◆ **EXERCISE**: In the entries below, find the lines with the word "unknown" and copy them.

○ ○ ○

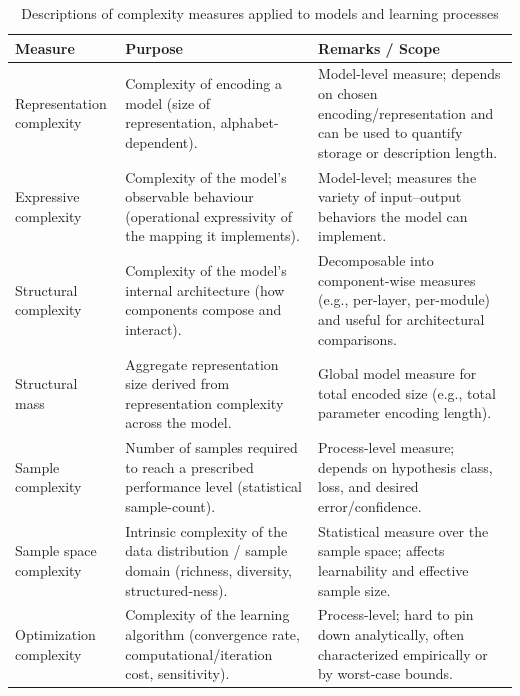 \documentclass[10pt]{article}
\begin{document}
\begin{table}[htbp]
  \centering
  \footnotesize
  \begin{threeparttable}
    \caption{Descriptions of complexity measures applied to models and learning processes}
    \label{tab:complexity-measures}
    \begin{tabularx}{\textwidth}{@{} >{\RaggedRight\arraybackslash}X
                                     >{\RaggedRight\arraybackslash}X
                                     >{\RaggedRight\arraybackslash}X @{}}
      \toprule
      \textbf{Measure} & \textbf{Purpose} & \textbf{Remarks / Scope} \\
      \midrule
      Representation complexity
        & Complexity of encoding a model (size of representation, alphabet-dependent).
        & Model-level measure; depends on chosen encoding/representation and can be used to quantify storage or description length. \\
      \addlinespace[2pt]
      Expressive complexity
        & Complexity of the model's observable behaviour (operational expressivity of the mapping it implements).
        & Model-level; measures the variety of input–output behaviors the model can implement. \\
      \addlinespace[2pt]
      Structural complexity
        & Complexity of the model's internal architecture (how components compose and interact).
        & Decomposable into component-wise measures (e.g., per-layer, per-module) and useful for architectural comparisons. \\
      \addlinespace[2pt]
      Structural mass
        & Aggregate representation size derived from representation complexity across the model.
        & Global model measure for total encoded size (e.g., total parameter encoding length). \\
      \addlinespace[2pt]
      Sample complexity
        & Number of samples required to reach a prescribed performance level (statistical sample-count).
        & Process-level measure; depends on hypothesis class, loss, and desired error/confidence. \\
      \addlinespace[2pt]
      Sample space complexity
        & Intrinsic complexity of the data distribution / sample domain (richness, diversity, structured-ness).
        & Statistical measure over the sample space; affects learnability and effective sample size. \\
      \addlinespace[2pt]
      Optimization complexity
        & Complexity of the learning algorithm (convergence rate, computational/iteration cost, sensitivity).
        & Process-level; hard to pin down analytically, often characterized empirically or by worst-case bounds. \\
      \bottomrule
    \end{tabularx}


\end{threeparttable}
\end{table}
\end{document}
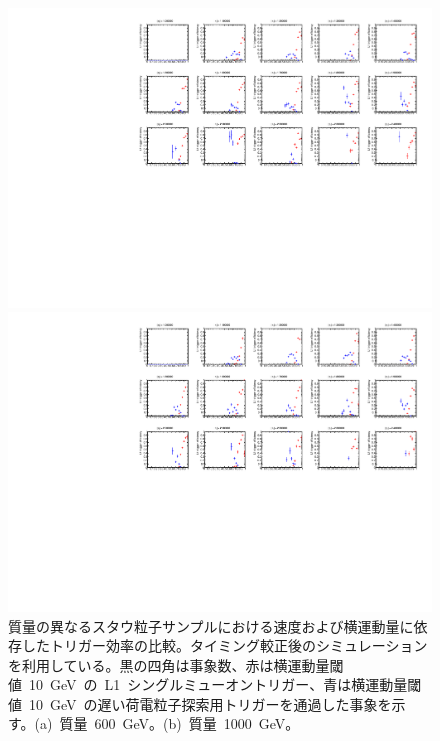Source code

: \begin{figure}[H]
    \begin{minipage}{0.49\hsize}
    \centering   
    \includegraphics[width=\textwidth,page=15]{img/rec/stau_600.pdf}
    \subcaption{}
    \end{minipage}
    \begin{minipage}{0.49\hsize}
    \centering   
    \includegraphics[width=\textwidth,page=15]{img/rec/stau_1000.pdf}
    \subcaption{}
    \end{minipage}
    \caption[質量の異なるスタウ粒子サンプルにおける速度および横運動量に依存したトリガー効率の比較]{質量の異なるスタウ粒子サンプルにおける速度および横運動量に依存したトリガー効率の比較。タイミング較正後のシミュレーションを利用している。黒の四角は事象数、赤は横運動量閾値~10~GeV~の~L1~シングルミューオントリガー、青は横運動量閾値~10~GeV~の遅い荷電粒子探索用トリガーを通過した事象を示す。(a)~質量~600~GeV。(b)~質量~1000~GeV。}\label{fig:triptbeta6}
\end{figure}
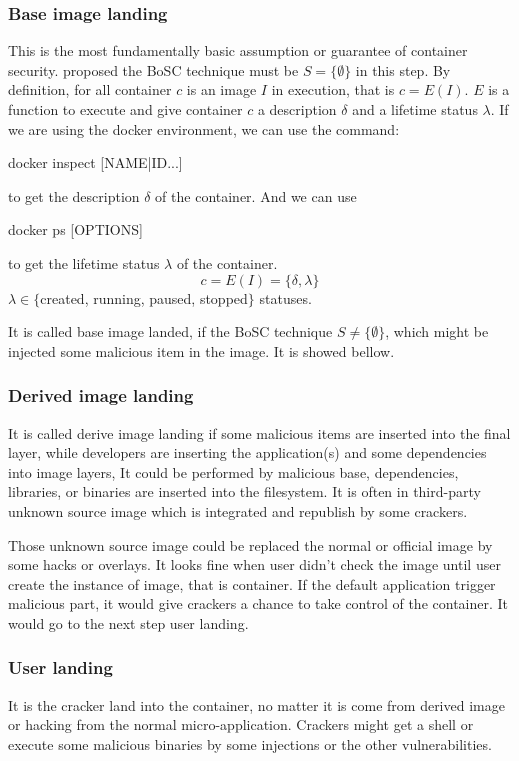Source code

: \subsubsection{Base image landing}
This is the most fundamentally basic assumption or guarantee of container security.
\textcite{inproceedings} proposed the BoSC technique must be $S = \{\emptyset\}$ in this step. By definition, for all
container $c$ is an image $I$ in execution, that is  $c = E(I)$. $E$ is a function to execute and
give container $c$ a description $\delta$ and a lifetime status $\lambda$. If we are using the docker environment, we can use the command:
\begin{codebash}
    docker inspect [NAME|ID...]
\end{codebash}
to get the description $\delta$ of the container. And we can use
\begin{codebash}
    docker ps [OPTIONS]
\end{codebash}
to get the lifetime status $\lambda$ of the container.
$$c=E(I)=\{\delta, \lambda\}$$
$\lambda \in \{$created, running, paused, stopped$\}$ statuses.


It is called base image landed, if the BoSC technique $S \neq \{\emptyset\}$, which
might be injected some malicious item in the image. It is showed bellow.


\subsubsection{Derived image landing}
It is called derive image landing if some malicious items are inserted into the final layer,
while developers are inserting the application(s) and some dependencies into image layers,
It could be performed by malicious base, dependencies, libraries, or binaries are inserted
into the filesystem. It is often in third-party unknown source image which is integrated
and republish by some crackers.

Those unknown source image could be replaced the normal or official image by some hacks or overlays.
It looks fine when user didn't check the image until user create the instance of image, that is container.
If the default application trigger malicious part, it would give crackers a chance to take control of
the container. It would go to the next step user landing.

\subsubsection{User landing}
It is the cracker land into the container, no matter it is come from derived image or hacking from
the normal micro-application. Crackers might get a shell or execute some malicious binaries by
some injections or the other vulnerabilities.

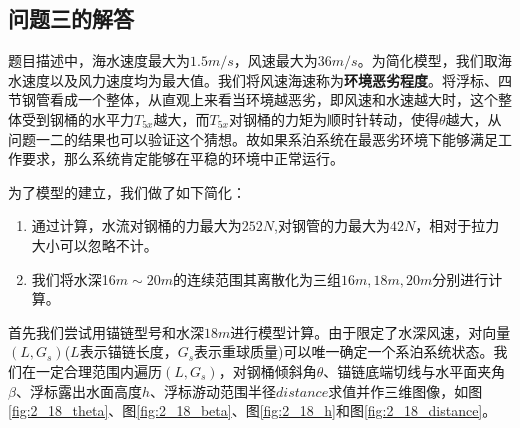 \documentclass{cumcm}
\begin{document}
\subsection{问题三的解答}
题目描述中，海水速度最大为$1.5m/s$，风速最大为$36m/s$。为简化模型，我们取海水速度以及风力速度均为最大值。我们将风速海速称为\textbf{环境恶劣程度}。将浮标、四节钢管看成一个整体，从直观上来看当环境越恶劣，即风速和水速越大时，这个整体受到钢桶的水平力$T_{5x}$越大，而$T_{5x}$对钢桶的力矩为顺时针转动，使得$\theta$越大，从问题一二的结果也可以验证这个猜想。故如果系泊系统在最恶劣环境下能够满足工作要求，那么系统肯定能够在平稳的环境中正常运行。\par
为了模型的建立，我们做了如下简化：
\begin{enumerate}
	\item 通过计算，水流对钢桶的力最大为$252N$,对钢管的力最大为$42N$，相对于拉力大小可以忽略不计。
	\item
	我们将水深16$m\sim 20m$的连续范围其离散化为三组$16m,18m,20m$分别进行计算。
\end{enumerate}\par 
首先我们尝试用锚链型号\uppercase\expandafter{}和水深$18m$进行模型计算。由于限定了水深风速，对向量\\$(L,G_s)$($L$表示锚链长度，$G_s$表示重球质量)可以唯一确定一个系泊系统状态。我们在一定合理范围内遍历$(L,G_s)$，对钢桶倾斜角$\theta$、锚链底端切线与水平面夹角$\beta$、浮标露出水面高度$h$、浮标游动范围半径$distance$求值并作三维图像，如图\ref{fig:2_18_theta}、图\ref{fig:2_18_beta}、图\ref{fig:2_18_h}和图\ref{fig:2_18_distance}。
\end{document}
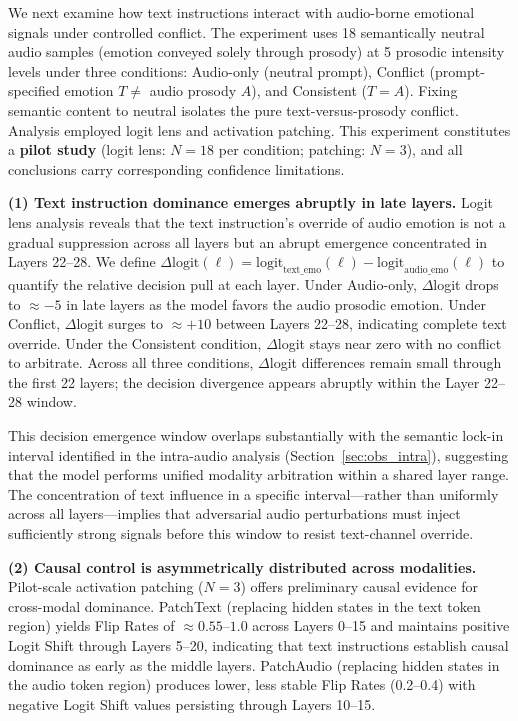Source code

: We next examine how text instructions interact with audio-borne emotional signals under controlled conflict. The experiment uses 18 semantically neutral audio samples (emotion conveyed solely through prosody) at 5 prosodic intensity levels under three conditions: Audio-only (neutral prompt), Conflict (prompt-specified emotion $T \neq$ audio prosody $A$), and Consistent ($T = A$). Fixing semantic content to neutral isolates the pure text-versus-prosody conflict. Analysis employed logit lens and activation patching. This experiment constitutes a \textbf{pilot study} (logit lens: $N=18$ per condition; patching: $N=3$), and all conclusions carry corresponding confidence limitations.

\textbf{(1) Text instruction dominance emerges abruptly in late layers.} Logit lens analysis reveals that the text instruction's override of audio emotion is not a gradual suppression across all layers but an abrupt emergence concentrated in Layers 22--28. We define $\Delta\text{logit}(\ell) = \text{logit}_{\text{text\_emo}}(\ell) - \text{logit}_{\text{audio\_emo}}(\ell)$ to quantify the relative decision pull at each layer. Under Audio-only, $\Delta$logit drops to $\approx -5$ in late layers as the model favors the audio prosodic emotion. Under Conflict, $\Delta$logit surges to $\approx +10$ between Layers 22--28, indicating complete text override. Under the Consistent condition, $\Delta$logit stays near zero with no conflict to arbitrate. Across all three conditions, $\Delta$logit differences remain small through the first 22 layers; the decision divergence appears abruptly within the Layer 22--28 window.

This decision emergence window overlaps substantially with the semantic lock-in interval identified in the intra-audio analysis (Section~\ref{sec:obs_intra}), suggesting that the model performs unified modality arbitration within a shared layer range. The concentration of text influence in a specific interval---rather than uniformly across all layers---implies that adversarial audio perturbations must inject sufficiently strong signals before this window to resist text-channel override.


\textbf{(2) Causal control is asymmetrically distributed across modalities.} Pilot-scale activation patching ($N=3$) offers preliminary causal evidence for cross-modal dominance. PatchText (replacing hidden states in the text token region) yields Flip Rates of $\approx 0.55$--$1.0$ across Layers 0--15 and maintains positive Logit Shift through Layers 5--20, indicating that text instructions establish causal dominance as early as the middle layers. PatchAudio (replacing hidden states in the audio token region) produces lower, less stable Flip Rates (0.2--0.4) with negative Logit Shift values persisting through Layers 10--15.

○ ○ ○

◆ **YOUR RESPONSE**:
into the filesystem. It is often in third-party unknown source image which is integrated
Those unknown source image could be replaced the normal or official image by some hacks or overlays.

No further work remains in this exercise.